Gasoline Price Spike Adds to War’s Economic Toll for Russians
Russian gasoline prices surged again as Ukrainian strikes on refineries constrain supply, reinforcing the central bank's cautious stance on rate cuts amid new inflation risks.

Gasoline prices in Russia have surged once more, adding to the economic strain on Russian consumers as the war in Ukraine continues. The latest spike follows Ukrainian drone strikes on several Russian refineries, which have reduced domestic fuel output and tightened supply. Central Bank Governor Elvira Nabiullina has warned that lower refinery production has become a new inflation risk, bolstering the case for keeping interest rates high. The attacks have disrupted refining capacity, leading to a narrowing of crack spreads—the difference between crude oil prices and refined product prices—which squeezes refiner margins. This dynamic is particularly acute in a market already grappling with OPEC+ production cuts and spare capacity held by Saudi Arabia and Russia, which has kept crude prices elevated. The Brent-WTI spread has widened as global benchmarks reflect differing supply risks, while Russia's domestic fuel shortages contrast with its role as a major exporter.
For energy traders, the situation in Russia highlights how geopolitical disruptions can ripple through fuel markets. The refinery outages have narrowed the spread between crude oil and refined products, affecting crack spreads that refiners rely on for profitability. Traders can monitor these price moves and supply dynamics on NowPrice's live fuel dashboard to track real-time impacts on gasoline and diesel markets. The US Strategic Petroleum Reserve (SPR) remains at historically low levels after last year's releases, limiting the ability to cushion global supply shocks. Meanwhile, China's marginal demand for refined products has softened amid a sluggish economic recovery, but any sustained rise in Russian fuel prices could still tighten global diesel and gasoline markets. The contango structure in crude futures suggests near-term oversupply, but backwardation in refined products signals immediate scarcity, creating arbitrage opportunities for traders.

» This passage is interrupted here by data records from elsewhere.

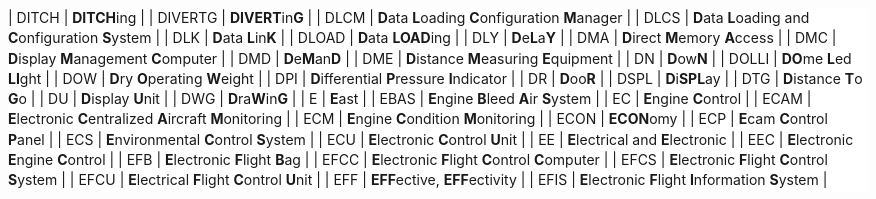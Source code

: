 | DITCH          | **DITCH**ing                                                                |
| DIVERTG        | **DIVERT**in**G**                                                           |
| DLCM           | **D**ata **L**oading **C**onfiguration **M**anager                          |
| DLCS           | **D**ata **L**oading and **C**onfiguration **S**ystem                       |
| DLK            | **D**ata **L**in**K**                                                       |
| DLOAD          | **D**ata **LOAD**ing                                                        |
| DLY            | **D**e**L**a**Y**                                                           |
| DMA            | **D**irect **M**emory **A**ccess                                            |
| DMC            | **D**isplay **M**anagement **C**omputer                                     |
| DMD            | **D**e**M**an**D**                                                          |
| DME            | **D**istance **M**easuring **E**quipment                                    |
| DN             | **D**ow**N**                                                                |
| DOLLI          | **DO**me **L**ed **LI**ght                                                  |
| DOW            | **D**ry **O**perating **W**eight                                            |
| DPI            | **D**ifferential **P**ressure **I**ndicator                                 |
| DR             | **D**oo**R**                                                                |
| DSPL           | **D**i**SPL**ay                                                             |
| DTG            | **D**istance **T**o **G**o                                                  |
| DU             | **D**isplay **U**nit                                                        |
| DWG            | **D**ra**W**in**G**                                                         |
| E              | **E**ast                                                                    |
| EBAS           | **E**ngine **B**leed **A**ir **S**ystem                                     |
| EC             | **E**ngine **C**ontrol                                                      |
| ECAM           | **E**lectronic **C**entralized **A**ircraft **M**onitoring                  |
| ECM            | **E**ngine **C**ondition **M**onitoring                                     |
| ECON           | **ECON**omy                                                                 |
| ECP            | **E**cam **C**ontrol **P**anel                                              |
| ECS            | **E**nvironmental **C**ontrol **S**ystem                                    |
| ECU            | **E**lectronic **C**ontrol **U**nit                                         |
| EE             | **E**lectrical and **E**lectronic                                           |
| EEC            | **E**lectronic **E**ngine **C**ontrol                                       |
| EFB            | **E**lectronic **F**light **B**ag                                           |
| EFCC           | **E**lectronic **F**light **C**ontrol **C**omputer                          |
| EFCS           | **E**lectronic **F**light **C**ontrol **S**ystem                            |
| EFCU           | **E**lectrical **F**light **C**ontrol **U**nit                              |
| EFF            | **EFF**ective, **EFF**ectivity                                              |
| EFIS           | **E**lectronic **F**light **I**nformation **S**ystem                        |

Looking ahead, the key question is whether Russia can restore refinery capacity quickly or if further strikes will deepen the supply crunch. The central bank's next rate decision will be closely watched for signals on how policymakers balance inflation risks against slowing economic growth. Any sustained rise in Russian fuel prices could also influence global diesel and gasoline markets, given Russia's role as a major exporter. Saudi-Russia coordination within OPEC+ may adjust output quotas in response to shifting supply dynamics, while traders will eye the upcoming US driving season for demand cues. The interplay between geopolitical risks, refinery outages, and macroeconomic factors will determine whether the current price spike becomes a persistent trend or a temporary disruption.